What good is hundreds of lights with out hundreds of shadows?

Started by
18 comments, last by JoeJ 5 years ago

I thought people here would be interested in this, I just made a blog post about an algorithm I've been working on to efficiently render hundreds of shadow maps.

https://worldoffries.wordpress.com/2019/03/26/what-good-is-hundreds-of-lights-with-out-hundreds-of-shadows/

Let me know what you think :)

Advertisement

Already liked, but here's a bump for sheer coolness and so it doesn't just sink down without other, interested people seeing it.

Thanks!

I've added tri-axis cube map filtering which gives really nice soft shadows:

 

This is really cool! I recently went back and re-looked at the ISM technique, so this is inspirational for me too :D 

Seeing you've got the entire scene description accessible to you at once (so that you can generate these shadow maps in bulk)... you could also use that to directly ray-trace your shadows instead of using shadow-mapping at all. Performance would probably be terrible, but it would also be a neat tech demo. Instead of performing a shadow-map lookup during lighting, you could traverse the BVH for intersections with the surface-to-light ray.

I tried ray tracing first but the performance was not great, I then tried ray tracing the shadow maps, and the performance was worse. This method seems to outperform the ray tracing by quite a bit.

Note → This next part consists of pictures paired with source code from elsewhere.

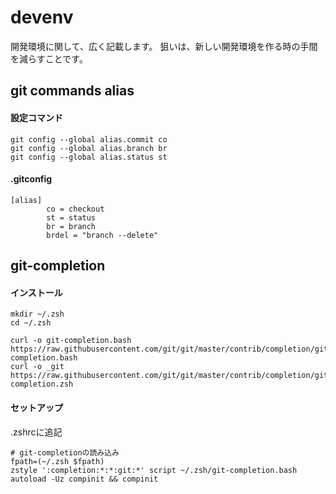 # devenv
開発環境に関して、広く記載します。
狙いは、新しい開発環境を作る時の手間を減らすことです。

## git commands alias
#### 設定コマンド
```
git config --global alias.commit co
git config --global alias.branch br
git config --global alias.status st
```

#### .gitconfig
```
[alias]
        co = checkout
        st = status
        br = branch
        brdel = "branch --delete"
```

## git-completion
#### インストール
```
mkdir ~/.zsh
cd ~/.zsh

curl -o git-completion.bash https://raw.githubusercontent.com/git/git/master/contrib/completion/git-completion.bash
curl -o _git https://raw.githubusercontent.com/git/git/master/contrib/completion/git-completion.zsh
```

#### セットアップ
.zshrcに追記
```
# git-completionの読み込み
fpath=(~/.zsh $fpath)
zstyle ':completion:*:*:git:*' script ~/.zsh/git-completion.bash
autoload -Uz compinit && compinit
```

Both ray tracing attempts were much simpler to implement and only took a day or two... OTOH, this splatting algorithm was a really complicated beast to implement, took about 3 weeks of evenings, but worth it.

I'm glad you like it!

 

One other thought that I had (I'm sure I'm not the first) was that ray tracing could probably be improved by making a ray scheduler that is similar to the Node-View traversal. Something like a Node-Ray, and each iteration, each thread either intersects the ray with a triangle in leaf nodes, or pushes two more Node-Rays for the next iteration. This would considerably reduce thread divergence.

Great work! 

I work on something pretty similar for diffuse GI, but...

2 hours ago, fries said:

One other thought that I had (I'm sure I'm not the first) was that ray tracing could probably be improved by making a ray scheduler that is similar to the Node-View traversal. Something like a Node-Ray, and each iteration, each thread either intersects the ray with a triangle in leaf nodes, or pushes two more Node-Rays for the next iteration. This would considerably reduce thread divergence.

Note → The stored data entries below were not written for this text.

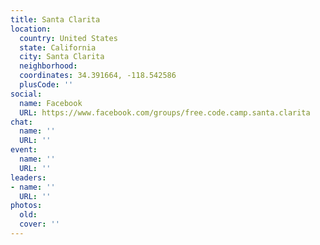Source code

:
 ```yaml
---
title: Santa Clarita
location:
  country: United States
  state: California
  city: Santa Clarita
  neighborhood: 
  coordinates: 34.391664, -118.542586
  plusCode: ''
social:
  name: Facebook
  URL: https://www.facebook.com/groups/free.code.camp.santa.clarita
chat:
  name: ''
  URL: ''
event:
  name: ''
  URL: ''
leaders:
- name: ''
  URL: ''
photos:
  old: 
  cover: ''
---
```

... now i want to add specular reflections, and i need to increase accuracy for direct lighting from small light sources, so i have the same thoughts than you actually. I already use raytracing for GI, but this algorithm is not efficient for hard shadows or sharp reflections. Also i do not use triangles but a sample hierarchy where the occlusion is defined by a disc per sample.

 

I have thought about those ideas: 

Generate imperfect shadow maps of direct lighting (or imperfect reflective SMs to support specular too): Likely too inaccurate.

The traversal idea you have mentioned above (if i get you right): But here you need to store ray and BVH information in global memory for each iteration step. I think that's too slow / bandwidth heavy, and i'm unsure how to bound memory requirements for a breadth first traversal stack for 2 million rays at all. What do you think about this problem?

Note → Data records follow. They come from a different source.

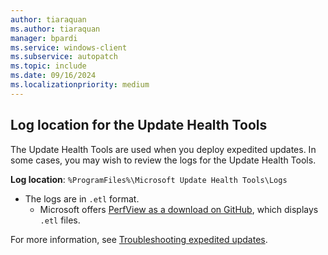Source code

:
 ```yaml
---
author: tiaraquan
ms.author: tiaraquan
manager: bpardi
ms.service: windows-client
ms.subservice: autopatch
ms.topic: include
ms.date: 09/16/2024
ms.localizationpriority: medium
---
```

<!--This file is shared by windows-autopatch-windows-quality-update-programmatic-controls, and windows-autopatch-troubleshoot-programmatic-controls.md articles. Headings may be driven by article context. 7512398 -->
## Log location for the Update Health Tools

The Update Health Tools are used when you deploy expedited updates. In some cases, you may wish to review the logs for the Update Health Tools.

**Log location**: `%ProgramFiles%\Microsoft Update Health Tools\Logs`

- The logs are in `.etl` format.
  - Microsoft offers [PerfView as a download on GitHub](https://github.com/Microsoft/perfview/blob/main/documentation/Downloading.md), which displays `.etl` files.

For more information, see [Troubleshooting expedited updates](https://techcommunity.microsoft.com/t5/windows-it-pro-blog/get-the-most-out-of-expedited-windows-quality-updates/ba-p/3659741).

Classical stackless traversal using a skip pointer: Ray keeps in register, no need to ever write to global memory, but each thread traverses a different path through the BVH. So horribly cache inefficient and the reason we have little RT in games (until recently). 

Binning ray batches to BVH branches: This is what i'll try soon. Idea is to divide BVH into branches that fit into LDS. The traversal logic is the same classic one as above, but each workgroup traverses all rays that potentially intersect, so you need to load scene data less often and it can be shared for multiple rays. If a ray skips out of the branch it gets binned to another branch. After one step sort and compact the rays to lists binned to the next BVH branches. After some iterations the workgroups no longer get enough rays and fallback to classical per thread traversal becomes faster.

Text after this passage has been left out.